Aim of the task:
Your answer should give again, exactly, the lines from the beginning of the entries below through the line containing "In order to". It must contain no pictures.

########################################

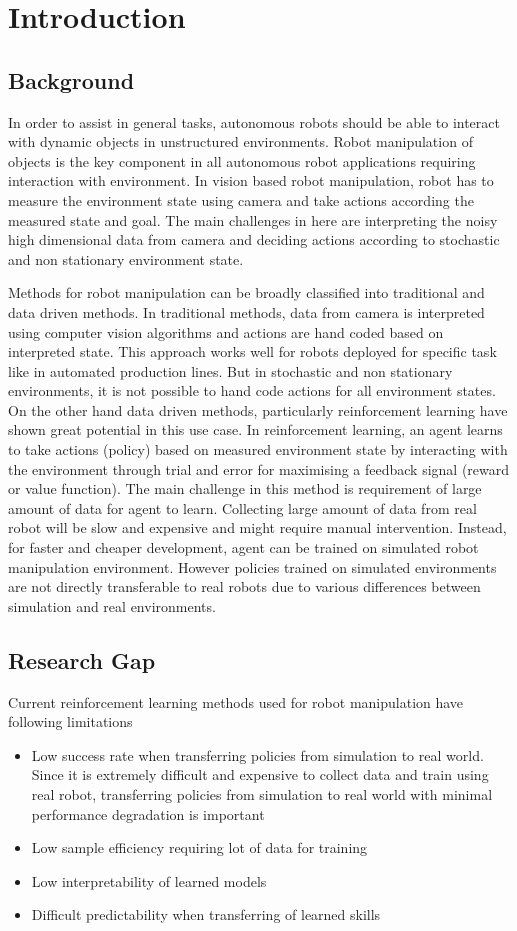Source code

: \chapter{Introduction}

\section{Background}
In order to assist in general tasks, autonomous robots should be able to interact with dynamic objects in unstructured environments. Robot manipulation of objects is the key component in all autonomous robot applications requiring interaction with environment. In vision based robot manipulation, robot has to measure the environment state using camera and take actions according the measured state and goal. The main challenges in here are interpreting the noisy high dimensional data from camera and deciding actions according to stochastic and non stationary environment state.

Methods for robot manipulation can be broadly classified into traditional and data driven methods. In traditional methods, data from camera is interpreted using computer vision algorithms and actions are hand coded based on interpreted state. This approach works well for robots deployed for specific task like in automated production lines. But in stochastic and non stationary environments, it is not possible to hand code actions for all environment states. On the other hand data driven methods, particularly reinforcement learning have shown great potential in this use case. In reinforcement learning, an agent learns to take actions (policy) based on measured environment state by interacting with the environment through trial and error for maximising a feedback signal (reward or value function). The main challenge in this method is requirement of large amount of data for agent to learn. Collecting large amount of data from real robot will be slow and expensive and might require manual intervention. Instead, for faster and cheaper development, agent can be trained on simulated robot manipulation environment. However policies trained on simulated environments are not directly transferable to real robots due to various differences between simulation and real environments.

\section{Research Gap}
Current reinforcement learning methods used for robot manipulation have following limitations
\begin{itemize}
	\item Low success rate when transferring policies from simulation to real world. Since it is extremely difficult and expensive to collect data and train using real robot, transferring policies from simulation to real world with minimal performance degradation is important
	\item Low sample efficiency requiring lot of data for training
	\item Low interpretability of learned models
	\item Difficult predictability when transferring of learned skills
\end{itemize}

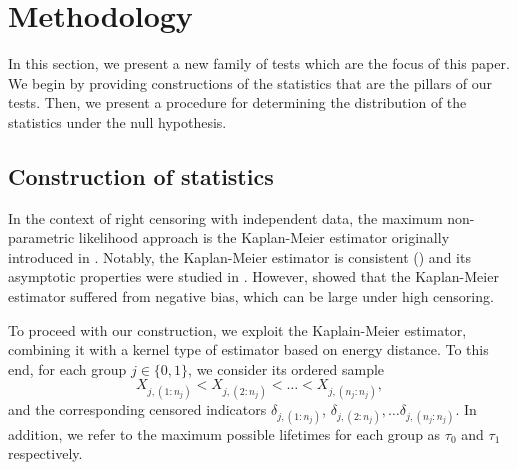 \documentclass[11pt]{article}
\begin{document}
	
\section{Methodology}
\label{estadisticos}

In this  section,  we present  a new family of tests which are the   focus of this paper. We begin by providing  constructions of the statistics  that are the pillars of our tests. Then, we present  a procedure  for determining the  distribution of the statistics under the null  hypothesis.

\subsection{Construction of statistics}
\label{tiempos}

In the context of right censoring with independent  data, the maximum non-parametric 
likelihood approach is the Kaplan-Meier  estimator  originally introduced in \cite{kaplan1958nonparametric}. Notably, the Kaplan-Meier  estimator is consistent (\cite{wang1987note}) and  its  asymptotic  properties were studied in  \cite{cai1998asymptotic}.  However, \cite{stute1994bias}  showed that the Kaplan-Meier estimator  suffered from negative  bias, which can be  large under high censoring.%


To proceed with our  construction,  we  exploit  the Kaplain-Meier  estimator,  combining it  with a  kernel type of estimator  based on energy distance. To this end,
for each group $j \in \{0,1\}$, we consider its ordered sample $$X_{j,(1:n_j)}  <  X_{j,(2:n_j)}<\dots <X_{j,(n_j:n_j)},$$
and  the corresponding censored indicators $\delta_{j,(1:n_j)}$, $\delta_{j,(2:n_j)},\dots \delta_{j,(n_j:n_j)}$. In addition, we refer to the maximum possible lifetimes  for each group as  $\tau_0$ and $\tau_1$ respectively.


\end{document}
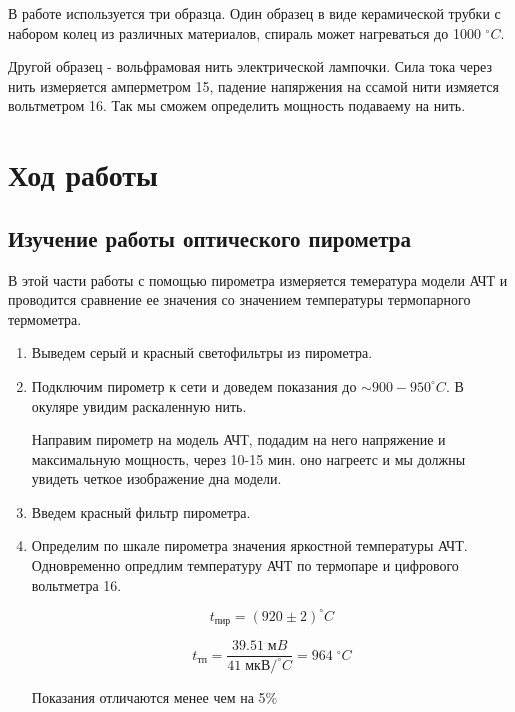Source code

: \documentclass[a4paper]{article}
\begin{document}
В работе используется три образца. Один образец в виде керамической трубки с набором колец 
из различных материалов, спираль может нагреваться до 1000 $^{\circ} C$. \par 

Другой образец - вольфрамовая нить электрической лампочки. Сила тока через нить измеряется амперметром 15, падение 
напяржения на ссамой нити измяется вольтметром 16. Так мы сможем определить мощность подаваему на нить. 



\section{Ход работы}



\subsection{Изучение работы оптического пирометра}



В этой части работы с помощью пирометра измеряется темература модели АЧТ и проводится сравнение
ее значения со значением температуры термопарного термометра. 

\begin{enumerate}
    \item Выведем серый и красный светофильтры из пирометра.
    
    \item Подключим пирометр к сети и доведем показания до $\sim 900 - 950 ^{\circ} C$. В окуляре
    увидим раскаленную нить. \par
    Направим пирометр на модель АЧТ, подадим на него напряжение и максимальную мощность, через 10-15 мин. 
    оно нагреетс и мы должны увидеть четкое изображение дна модели. 

    \item Введем красный фильтр пирометра.

    \item Определим по шкале пирометра значения яркостной температуры АЧТ.  Одновременно опредлим 
    температуру АЧТ по термопаре  и цифрового вольтметра 16.

    $$t_{\text{пир}}= (920\pm2) ^{\circ} C$$

    $$t_{\text{тп}} = \frac{39.51\; мB}{41 \; \text{мкВ/}^{\circ} C} = 964 \; ^{\circ} C$$

    Показания отличаются менее чем на 5\%
\end{enumerate}
\end{document}
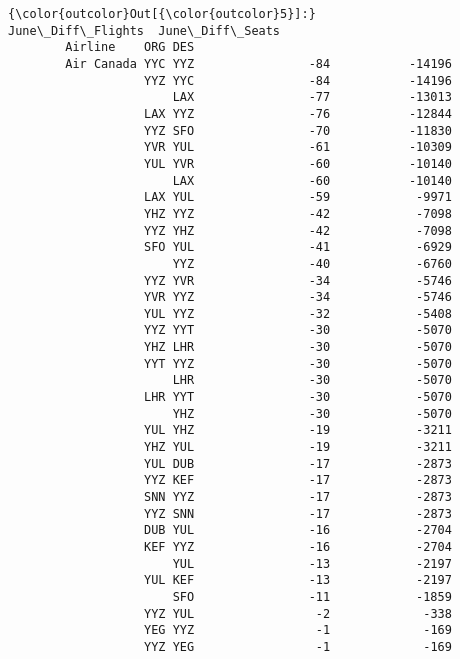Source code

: \documentclass[11pt]{article}
\begin{document}
\begin{Verbatim}[commandchars=\\\{\}]
{\color{outcolor}Out[{\color{outcolor}5}]:}                     June\_Diff\_Flights  June\_Diff\_Seats
        Airline    ORG DES                                    
        Air Canada YYC YYZ                -84           -14196
                   YYZ YYC                -84           -14196
                       LAX                -77           -13013
                   LAX YYZ                -76           -12844
                   YYZ SFO                -70           -11830
                   YVR YUL                -61           -10309
                   YUL YVR                -60           -10140
                       LAX                -60           -10140
                   LAX YUL                -59            -9971
                   YHZ YYZ                -42            -7098
                   YYZ YHZ                -42            -7098
                   SFO YUL                -41            -6929
                       YYZ                -40            -6760
                   YYZ YVR                -34            -5746
                   YVR YYZ                -34            -5746
                   YUL YYZ                -32            -5408
                   YYZ YYT                -30            -5070
                   YHZ LHR                -30            -5070
                   YYT YYZ                -30            -5070
                       LHR                -30            -5070
                   LHR YYT                -30            -5070
                       YHZ                -30            -5070
                   YUL YHZ                -19            -3211
                   YHZ YUL                -19            -3211
                   YUL DUB                -17            -2873
                   YYZ KEF                -17            -2873
                   SNN YYZ                -17            -2873
                   YYZ SNN                -17            -2873
                   DUB YUL                -16            -2704
                   KEF YYZ                -16            -2704
                       YUL                -13            -2197
                   YUL KEF                -13            -2197
                       SFO                -11            -1859
                   YYZ YUL                 -2             -338
                   YEG YYZ                 -1             -169
                   YYZ YEG                 -1             -169
\end{Verbatim}
            
\end{document}
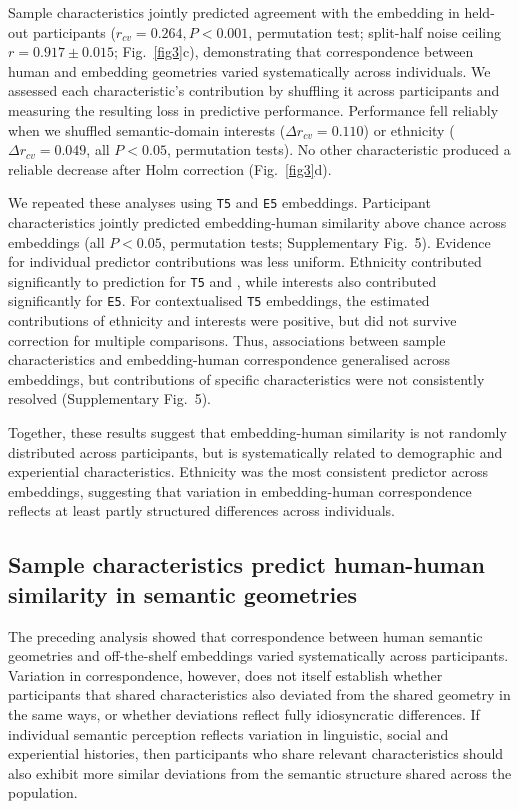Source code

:\documentclass[pdflatex,sn-mathphys]{sn-jnl}
\begin{document}
Sample characteristics jointly predicted agreement with the embedding in held-out participants ($r_{cv} = 0.264, P < 0.001$, permutation test; split-half noise ceiling $r = 0.917\pm0.015$; Fig.~\ref{fig3}c), demonstrating that correspondence between human and embedding geometries varied systematically across individuals. We assessed each characteristic's contribution by shuffling it across participants and measuring the resulting loss in predictive performance. Performance fell reliably when we shuffled semantic-domain interests ($\Delta r_{cv} = 0.110$) or ethnicity ($\Delta r_{cv} = 0.049$, all $P < 0.05$, permutation tests). No other characteristic produced a reliable decrease after Holm correction (Fig.~\ref{fig3}d). 

We repeated these analyses using \texttt{T5} and \texttt{E5} embeddings. Participant characteristics jointly predicted embedding-human similarity above chance across embeddings (all $P < 0.05$, permutation tests; Supplementary Fig.~5). Evidence for individual predictor contributions was less uniform. Ethnicity contributed significantly to prediction for \texttt{T5} and , while interests also contributed significantly for \texttt{E5}. For contextualised \texttt{T5} embeddings, the estimated contributions of ethnicity and interests were positive, but did not survive correction for multiple comparisons. Thus, associations between sample characteristics and embedding-human correspondence generalised across embeddings, but contributions of specific characteristics were not consistently resolved (Supplementary Fig.~5).

Together, these results suggest that embedding-human similarity is not randomly distributed across participants, but is systematically related to demographic and experiential characteristics. Ethnicity was the most consistent predictor across embeddings, suggesting that variation in embedding-human correspondence reflects at least partly structured differences across individuals.

\subsection{Sample characteristics predict human-human similarity in semantic geometries}
The preceding analysis showed that correspondence between human semantic geometries and off-the-shelf embeddings varied systematically across participants. Variation in correspondence, however, does not itself establish whether participants that shared characteristics also deviated from the shared geometry in the same ways, or whether deviations reflect fully idiosyncratic differences. If individual semantic perception reflects variation in linguistic, social and experiential histories, then participants who share relevant characteristics should also exhibit more similar deviations from the semantic structure shared across the population.
\end{document}
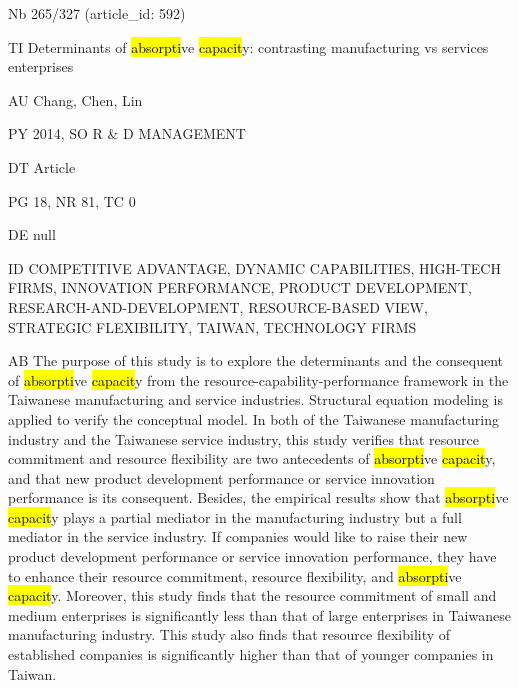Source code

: \documentclass[a4paper]{article}
\begin{document}
\vspace*{-2cm}
Nb \tabto{0cm}265/327 (article\_id: 592)\par
TI \tabto{0cm}Determinants of \hl{absorpti}ve \hl{capacit}y: contrasting manufacturing vs services enterprises\par
AU \tabto{0cm}Chang, Chen, Lin\par
PY \tabto{0cm}2014, SO R \& D MANAGEMENT\par
DT \tabto{0cm}Article\par
PG \tabto{0cm}18, NR 81, TC 0\par
DE \tabto{0cm}null\par
ID \tabto{0cm}COMPETITIVE ADVANTAGE, DYNAMIC CAPABILITIES, HIGH-TECH FIRMS, INNOVATION PERFORMANCE, PRODUCT DEVELOPMENT, RESEARCH-AND-DEVELOPMENT, RESOURCE-BASED VIEW, STRATEGIC FLEXIBILITY, TAIWAN, TECHNOLOGY FIRMS\par
AB \tabto{0cm}The purpose of this study is to explore the determinants and the consequent of \hl{absorpti}ve \hl{capacit}y from the resource-capability-performance framework in the Taiwanese manufacturing and service industries. Structural equation modeling is applied to verify the conceptual model. In both of the Taiwanese manufacturing industry and the Taiwanese service industry, this study verifies that resource commitment and resource flexibility are two antecedents of \hl{absorpti}ve \hl{capacit}y, and that new product development performance or service innovation performance is its consequent. Besides, the empirical results show that \hl{absorpti}ve \hl{capacit}y plays a partial mediator in the manufacturing industry but a full mediator in the service industry. If companies would like to raise their new product development performance or service innovation performance, they have to enhance their resource commitment, resource flexibility, and \hl{absorpti}ve \hl{capacit}y. Moreover, this study finds that the resource commitment of small and medium enterprises is significantly less than that of large enterprises in Taiwanese manufacturing industry. This study also finds that resource flexibility of established companies is significantly higher than that of younger companies in Taiwan.\par
\clearpage
\end{document}
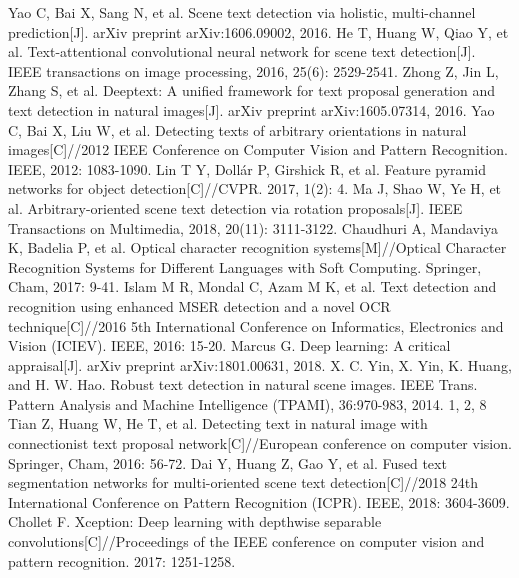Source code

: \documentclass[22pt, UTF8]{article}
\numberwithin{figure}{section}
\numberwithin{table}{section}
\numberwithin{equation}{section} %
\begin{document}
\newpage
\begin{thebibliography}{42} %
\addtolength{\itemsep}{-0.5 em} %

Yao C, Bai X, Sang N, et al. Scene text detection via holistic, multi-channel prediction[J]. arXiv preprint arXiv:1606.09002, 2016.
\bibitem{}
He T, Huang W, Qiao Y, et al. Text-attentional convolutional neural network for scene text detection[J]. IEEE transactions on image processing, 2016, 25(6): 2529-2541.
\bibitem{}
Zhong Z, Jin L, Zhang S, et al. Deeptext: A unified framework for text proposal generation and text detection in natural images[J]. arXiv preprint arXiv:1605.07314, 2016.
\bibitem{}
Yao C, Bai X, Liu W, et al. Detecting texts of arbitrary orientations in natural images[C]//2012 IEEE Conference on Computer Vision and Pattern Recognition. IEEE, 2012: 1083-1090.
\bibitem{}
Lin T Y, Dollár P, Girshick R, et al. Feature pyramid networks for object detection[C]//CVPR. 2017, 1(2): 4.
\bibitem{}
Ma J, Shao W, Ye H, et al. Arbitrary-oriented scene text detection via rotation proposals[J]. IEEE Transactions on Multimedia, 2018, 20(11): 3111-3122.
\bibitem{}
Chaudhuri A, Mandaviya K, Badelia P, et al. Optical character recognition systems[M]//Optical Character Recognition Systems for Different Languages with Soft Computing. Springer, Cham, 2017: 9-41.
\bibitem{}
Islam M R, Mondal C, Azam M K, et al. Text detection and recognition using enhanced MSER detection and a novel OCR technique[C]//2016 5th International Conference on Informatics, Electronics and Vision (ICIEV). IEEE, 2016: 15-20.
\bibitem{}
Marcus G. Deep learning: A critical appraisal[J]. arXiv preprint arXiv:1801.00631, 2018.
\bibitem{}
X. C. Yin, X. Yin, K. Huang, and H. W. Hao. Robust text detection in natural scene images. IEEE Trans. Pattern Analysis and Machine Intelligence (TPAMI), 36:970-983, 2014. 1, 2, 8
\bibitem{}
Tian Z, Huang W, He T, et al. Detecting text in natural image with connectionist text proposal network[C]//European conference on computer vision. Springer, Cham, 2016: 56-72.
\bibitem{}
Dai Y, Huang Z, Gao Y, et al. Fused text segmentation networks for multi-oriented scene text detection[C]//2018 24th International Conference on Pattern Recognition (ICPR). IEEE, 2018: 3604-3609.
\bibitem{}
Chollet F. Xception: Deep learning with depthwise separable convolutions[C]//Proceedings of the IEEE conference on computer vision and pattern recognition. 2017: 1251-1258.

\end{thebibliography}
\end{document}
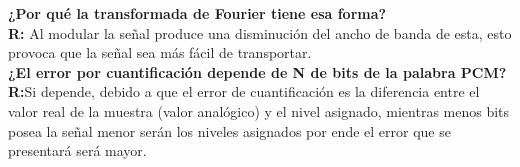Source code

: \begin{enumerate}
    \textbf{¿Por qué la transformada de Fourier tiene esa forma?}\\
    \textbf{R:} Al modular la señal produce una disminución del ancho de banda de esta, esto provoca que la señal sea más fácil de transportar.\\
    
    \noindent 
    \textbf{¿El error por cuantificación depende de N  de bits de la palabra PCM?}\\
    \textbf{R:}Si depende, debido a que el error de cuantificación es la diferencia entre el valor real de la muestra (valor analógico) y el nivel asignado, mientras menos bits posea la señal menor serán los niveles asignados por ende el error que se presentará será mayor.
    
\end{enumerate}




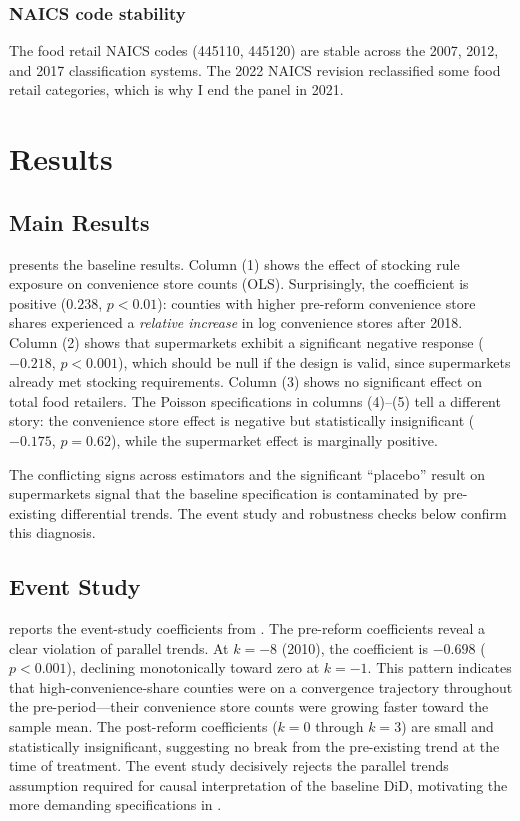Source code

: \documentclass[12pt]{article}
\begin{document}
\subsubsection*{NAICS code stability} The food retail NAICS codes (445110, 445120) are stable across the 2007, 2012, and 2017 classification systems. The 2022 NAICS revision reclassified some food retail categories, which is why I end the panel in 2021.


\section{Results}
\label{sec:results}

\subsection{Main Results}



 presents the baseline results. Column (1) shows the effect of stocking rule exposure on convenience store counts (OLS). Surprisingly, the coefficient is positive ($0.238$, $p < 0.01$): counties with higher pre-reform convenience store shares experienced a \textit{relative increase} in log convenience stores after 2018. Column (2) shows that supermarkets exhibit a significant negative response ($-0.218$, $p < 0.001$), which should be null if the design is valid, since supermarkets already met stocking requirements. Column (3) shows no significant effect on total food retailers. The Poisson specifications in columns (4)--(5) tell a different story: the convenience store effect is negative but statistically insignificant ($-0.175$, $p = 0.62$), while the supermarket effect is marginally positive.

The conflicting signs across estimators and the significant ``placebo'' result on supermarkets signal that the baseline specification is contaminated by pre-existing differential trends. The event study and robustness checks below confirm this diagnosis.

\subsection{Event Study}



 reports the event-study coefficients from . The pre-reform coefficients reveal a clear violation of parallel trends. At $k = -8$ (2010), the coefficient is $-0.698$ ($p < 0.001$), declining monotonically toward zero at $k = -1$. This pattern indicates that high-convenience-share counties were on a convergence trajectory throughout the pre-period---their convenience store counts were growing faster toward the sample mean. The post-reform coefficients ($k = 0$ through $k = 3$) are small and statistically insignificant, suggesting no break from the pre-existing trend at the time of treatment. The event study decisively rejects the parallel trends assumption required for causal interpretation of the baseline DiD, motivating the more demanding specifications in .
\end{document}
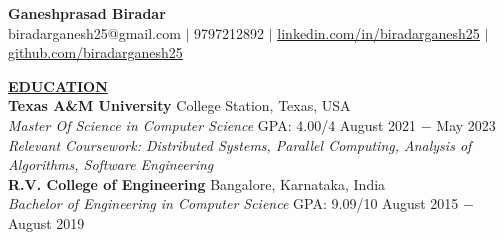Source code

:\documentclass{article}
\begin{document}
\begin{center}
\large \textbf{Ganeshprasad Biradar \\}
\normalsize biradarganesh25@gmail.com $\mid$ 9797212892 $\mid$ \href{https://www.linkedin.com/in/biradarganesh25}{\underline{linkedin.com/in/biradarganesh25}} $\mid$ \href{https://github.com/biradarganesh25}{\underline{github.com/biradarganesh25}} \\
\hrulefill
\end{center}





\noindent \textbf{\underline{EDUCATION}} \\
\textbf{Texas A\&M University} \hfill College Station, Texas, USA \\
\textit{Master Of Science in Computer Science}  \tabto*{9cm} GPA: 4.00/4 \hfill August 2021 $-$ May 2023 \\
\textit{Relevant Coursework: Distributed Systems, Parallel Computing, Analysis of Algorithms, Software Engineering}\\

\noindent \textbf{R.V. College of Engineering} \hfill Bangalore, Karnataka, India \\
\textit{Bachelor of Engineering in Computer Science} \tabto*{9cm} GPA: 9.09/10 \hfill August 2015 $-$ August 2019 \\
\end{document}
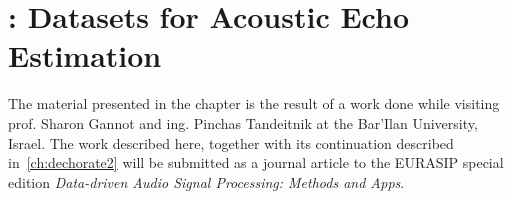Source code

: \chapter{: Datasets for Acoustic Echo Estimation}\label{ch:dechorate}

\vspace{-2.5em}

 \synopsisChDechorate


\mynewline
The material presented in the chapter is the result of a work done while visiting prof. Sharon Gannot and ing. Pinchas Tandeitnik at the Bar'Ilan University, Israel.
The work described here, together with its continuation described in~\cref{ch:dechorate2} will be submitted as a journal article to the EURASIP special edition \textit{Data-driven Audio Signal Processing: Methods and Apps}.


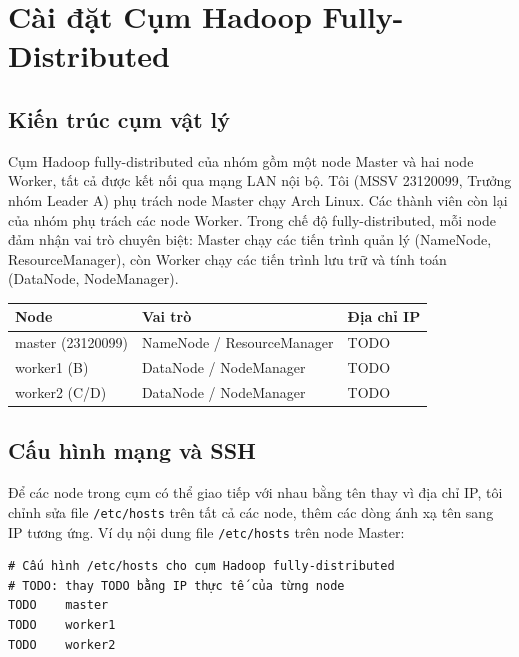\documentclass[12pt,a4paper]{article}
\begin{document}
\section{Cài đặt Cụm Hadoop Fully-Distributed}

\subsection{Kiến trúc cụm vật lý}

Cụm Hadoop fully-distributed của nhóm gồm một node Master và hai node Worker, tất
cả được kết nối qua mạng LAN nội bộ. Tôi (MSSV 23120099, Trưởng nhóm Leader A) phụ
trách node Master chạy Arch Linux. Các thành viên còn lại của nhóm phụ trách các
node Worker. Trong chế độ fully-distributed, mỗi node đảm nhận vai trò chuyên biệt:
Master chạy các tiến trình quản lý (NameNode, ResourceManager), còn Worker chạy các
tiến trình lưu trữ và tính toán (DataNode, NodeManager).

\begin{center}
\begin{tabular}{lll}
\toprule
\textbf{Node} & \textbf{Vai trò} & \textbf{Địa chỉ IP} \\
\midrule
master (23120099) & NameNode / ResourceManager & TODO \\
worker1 (B)       & DataNode / NodeManager     & TODO \\
worker2 (C/D)     & DataNode / NodeManager     & TODO \\
\bottomrule
\end{tabular}
\end{center}

\subsection{Cấu hình mạng và SSH}

Để các node trong cụm có thể giao tiếp với nhau bằng tên thay vì địa chỉ IP, tôi
chỉnh sửa file \texttt{/etc/hosts} trên tất cả các node, thêm các dòng ánh xạ tên
sang IP tương ứng. Ví dụ nội dung file \texttt{/etc/hosts} trên node Master:

\begin{verbatim}
# Cấu hình /etc/hosts cho cụm Hadoop fully-distributed
# TODO: thay TODO bằng IP thực tế của từng node
TODO    master
TODO    worker1
TODO    worker2
\end{verbatim}
\end{document}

########################################

Output below:
Source code

: \chapter{Introduction}

\section{Background}
In order to assist in general tasks, autonomous robots should be able to interact with dynamic objects in unstructured environments. Robot manipulation of objects is the key component in all autonomous robot applications requiring interaction with environment. In vision based robot manipulation, robot has to measure the environment state using camera and take actions according the measured state and goal. The main challenges in here are interpreting the noisy high dimensional data from camera and deciding actions according to stochastic and non stationary environment state.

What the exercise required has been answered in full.